Wallace McKenzie asked why the Board of Selectmen is the only board in town that regularly posts its materials and engages the public about its upcoming meetings through email notifications whereas other boards and commissions require the public to ferret out this information themselves. He’d like to see the town take advantage of the software available to do this.

McKenzie was also concerned about the potential impact a tax abatement sought by National Development due to a challenge to the valuation of its property could have on future town budgets.

Boudreau said the outcome of that abatement hearing was not yet known when he spoke to the chief assessor earlier in the day.

Selectmen Chairman Phil Crawford said that the town has a budgeted amount set aside to cover abatement requests each year. Funds that are not used are returned to the town.

McKenzie asked what would happen if National Development was given an abatement of $500,000. Crawford said, “It would be an adjustment on a future budget.”

Boudreau explained that “MarketStreet is contesting their value, so if you reduce their value the entire value of the town comes down.”

Dahlstedt added that in the example used, that $500,000 loss in revenue from the value of those taxable assets would get “spread among 4,000 households.”

Under the school budget line item, Patricia Campbell reiterated her perennial concern that the town spends too much money on buses that are not filled with students. She believes the town may need to have either fewer buses or smaller buses “to better fit the amount of children we are picking up.”

Dahlstedt reassured her that the FinCom subcommittee to the school department had lengthy discussions on how they manage the capacity of the students on the buses and added that the town’s new DPW Director, John Tomasz, is very interested in “understanding the balance between what we own and what we sub out.”

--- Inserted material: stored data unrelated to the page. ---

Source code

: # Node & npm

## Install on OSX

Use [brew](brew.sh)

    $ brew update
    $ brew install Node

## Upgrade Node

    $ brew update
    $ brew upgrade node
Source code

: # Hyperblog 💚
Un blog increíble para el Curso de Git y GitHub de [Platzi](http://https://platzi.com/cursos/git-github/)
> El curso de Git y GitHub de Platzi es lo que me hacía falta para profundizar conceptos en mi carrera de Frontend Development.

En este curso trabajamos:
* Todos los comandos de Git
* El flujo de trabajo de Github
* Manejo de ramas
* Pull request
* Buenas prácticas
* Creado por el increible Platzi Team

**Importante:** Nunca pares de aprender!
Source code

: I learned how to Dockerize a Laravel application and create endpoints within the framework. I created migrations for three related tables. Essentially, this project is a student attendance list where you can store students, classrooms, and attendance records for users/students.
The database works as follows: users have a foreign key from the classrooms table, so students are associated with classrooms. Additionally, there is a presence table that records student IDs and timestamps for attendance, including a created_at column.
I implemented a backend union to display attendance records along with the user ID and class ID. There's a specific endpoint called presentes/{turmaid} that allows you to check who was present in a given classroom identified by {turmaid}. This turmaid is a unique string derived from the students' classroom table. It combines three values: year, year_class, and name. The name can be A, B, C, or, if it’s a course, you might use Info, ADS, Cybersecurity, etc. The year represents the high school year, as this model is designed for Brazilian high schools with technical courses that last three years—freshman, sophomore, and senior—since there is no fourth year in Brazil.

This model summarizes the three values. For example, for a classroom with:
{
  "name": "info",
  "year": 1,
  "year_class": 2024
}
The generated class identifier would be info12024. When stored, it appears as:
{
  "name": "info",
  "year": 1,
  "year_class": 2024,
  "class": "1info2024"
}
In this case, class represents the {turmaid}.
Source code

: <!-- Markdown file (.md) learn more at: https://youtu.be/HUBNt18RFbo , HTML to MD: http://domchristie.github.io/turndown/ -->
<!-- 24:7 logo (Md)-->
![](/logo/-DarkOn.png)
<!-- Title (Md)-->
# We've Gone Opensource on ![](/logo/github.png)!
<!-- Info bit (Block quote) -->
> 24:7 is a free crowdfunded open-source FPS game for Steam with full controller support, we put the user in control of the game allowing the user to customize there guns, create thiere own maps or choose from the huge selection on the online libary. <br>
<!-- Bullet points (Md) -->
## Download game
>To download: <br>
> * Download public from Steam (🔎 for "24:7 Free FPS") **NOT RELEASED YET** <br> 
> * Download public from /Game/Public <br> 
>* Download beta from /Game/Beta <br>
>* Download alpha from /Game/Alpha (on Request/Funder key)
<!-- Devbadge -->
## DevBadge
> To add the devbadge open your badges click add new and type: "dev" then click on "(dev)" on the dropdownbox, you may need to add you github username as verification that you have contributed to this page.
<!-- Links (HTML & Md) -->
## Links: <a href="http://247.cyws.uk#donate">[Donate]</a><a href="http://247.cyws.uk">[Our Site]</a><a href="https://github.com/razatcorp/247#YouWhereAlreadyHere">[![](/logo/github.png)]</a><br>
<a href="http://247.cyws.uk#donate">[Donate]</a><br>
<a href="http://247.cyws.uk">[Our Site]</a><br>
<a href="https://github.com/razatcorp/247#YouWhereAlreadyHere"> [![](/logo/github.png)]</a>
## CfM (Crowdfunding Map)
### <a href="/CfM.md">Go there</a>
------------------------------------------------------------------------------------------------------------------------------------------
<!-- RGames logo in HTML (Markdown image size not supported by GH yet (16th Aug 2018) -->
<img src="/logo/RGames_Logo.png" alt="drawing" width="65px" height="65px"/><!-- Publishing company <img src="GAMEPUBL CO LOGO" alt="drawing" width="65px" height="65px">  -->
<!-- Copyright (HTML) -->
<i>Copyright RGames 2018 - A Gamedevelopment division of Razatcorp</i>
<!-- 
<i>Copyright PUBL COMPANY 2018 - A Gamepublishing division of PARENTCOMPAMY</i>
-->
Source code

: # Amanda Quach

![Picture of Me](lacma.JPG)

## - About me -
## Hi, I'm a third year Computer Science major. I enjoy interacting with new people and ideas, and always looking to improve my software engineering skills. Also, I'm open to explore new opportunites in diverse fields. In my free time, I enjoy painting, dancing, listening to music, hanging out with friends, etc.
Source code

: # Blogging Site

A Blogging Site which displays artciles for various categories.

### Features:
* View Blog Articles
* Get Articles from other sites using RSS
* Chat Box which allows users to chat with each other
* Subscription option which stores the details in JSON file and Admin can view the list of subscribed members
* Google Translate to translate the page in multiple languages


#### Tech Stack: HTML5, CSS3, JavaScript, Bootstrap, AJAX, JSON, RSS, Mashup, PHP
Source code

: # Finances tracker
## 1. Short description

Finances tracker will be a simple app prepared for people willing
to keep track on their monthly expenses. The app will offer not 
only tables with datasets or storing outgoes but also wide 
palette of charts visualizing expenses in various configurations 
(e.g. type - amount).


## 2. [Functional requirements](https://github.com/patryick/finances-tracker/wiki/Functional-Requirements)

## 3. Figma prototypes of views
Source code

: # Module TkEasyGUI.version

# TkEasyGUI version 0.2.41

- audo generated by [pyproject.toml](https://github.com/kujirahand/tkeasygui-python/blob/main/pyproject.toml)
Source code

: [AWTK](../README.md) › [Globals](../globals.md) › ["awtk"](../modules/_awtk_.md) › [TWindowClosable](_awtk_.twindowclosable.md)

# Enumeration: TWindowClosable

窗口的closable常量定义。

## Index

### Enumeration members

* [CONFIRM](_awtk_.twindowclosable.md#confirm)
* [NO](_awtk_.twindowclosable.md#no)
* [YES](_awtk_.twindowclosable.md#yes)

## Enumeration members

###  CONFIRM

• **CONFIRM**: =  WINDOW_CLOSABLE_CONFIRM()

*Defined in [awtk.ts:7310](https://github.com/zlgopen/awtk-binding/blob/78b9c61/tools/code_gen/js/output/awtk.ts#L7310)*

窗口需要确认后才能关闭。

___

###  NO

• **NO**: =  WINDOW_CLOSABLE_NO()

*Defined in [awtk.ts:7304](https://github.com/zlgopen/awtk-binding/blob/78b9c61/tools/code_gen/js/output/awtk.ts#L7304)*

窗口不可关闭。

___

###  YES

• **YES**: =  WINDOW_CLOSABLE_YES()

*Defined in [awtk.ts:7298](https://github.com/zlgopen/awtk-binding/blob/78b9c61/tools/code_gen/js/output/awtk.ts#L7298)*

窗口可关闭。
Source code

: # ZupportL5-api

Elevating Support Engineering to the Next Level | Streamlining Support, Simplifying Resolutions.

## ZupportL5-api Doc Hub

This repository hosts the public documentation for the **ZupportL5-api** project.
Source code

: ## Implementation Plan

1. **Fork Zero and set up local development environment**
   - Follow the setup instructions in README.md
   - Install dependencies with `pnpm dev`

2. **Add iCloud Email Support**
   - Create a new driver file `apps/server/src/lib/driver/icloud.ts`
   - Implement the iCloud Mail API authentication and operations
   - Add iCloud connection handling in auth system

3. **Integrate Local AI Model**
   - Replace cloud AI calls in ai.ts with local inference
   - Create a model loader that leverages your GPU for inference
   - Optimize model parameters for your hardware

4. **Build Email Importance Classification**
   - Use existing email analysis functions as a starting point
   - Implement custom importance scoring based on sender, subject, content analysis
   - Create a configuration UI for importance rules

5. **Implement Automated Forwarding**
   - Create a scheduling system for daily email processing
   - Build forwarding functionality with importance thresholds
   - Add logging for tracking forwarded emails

Dahlstedt added that the town may have reached its “tipping point” where it no longer makes sense to contract out much of its bus services due to the alarming increases in the contract over the past few years.

Campbell also asked whether the Senior Center van (that will be included in the capital budget) would be equipped with three-point restraints rather than just hip belts because it is taken on the highway.

Under the budgets for the library and recreation, respectively, Campbell asked for more programming for those over 50, those without children or empty nesters, pointing out that Senior Center services cannot be used before age 60.

Campbell also commented that it appears there are more school administrative positions being created each year, which are very expensive, and as a retired teacher she does not see the benefit of such emphasis on “top down leadership.” She is also concerned by increases she has seen in administrative salaries for specialists and often sees a correlation between a bump in a salary and an administrator’s planned retirement a few years down the road.

Selectman Dick Dalton asked Boudreau why there was still $50,000 slated for the “pay increase fund” if the town’s contracts have been settled. Boudreau said one contract with the police dispatchers still has not been settled. This line item is also used for two other purposes, he said: to cover any potential math errors in salaries and “the department head bonus pool” is funded through this line item as well.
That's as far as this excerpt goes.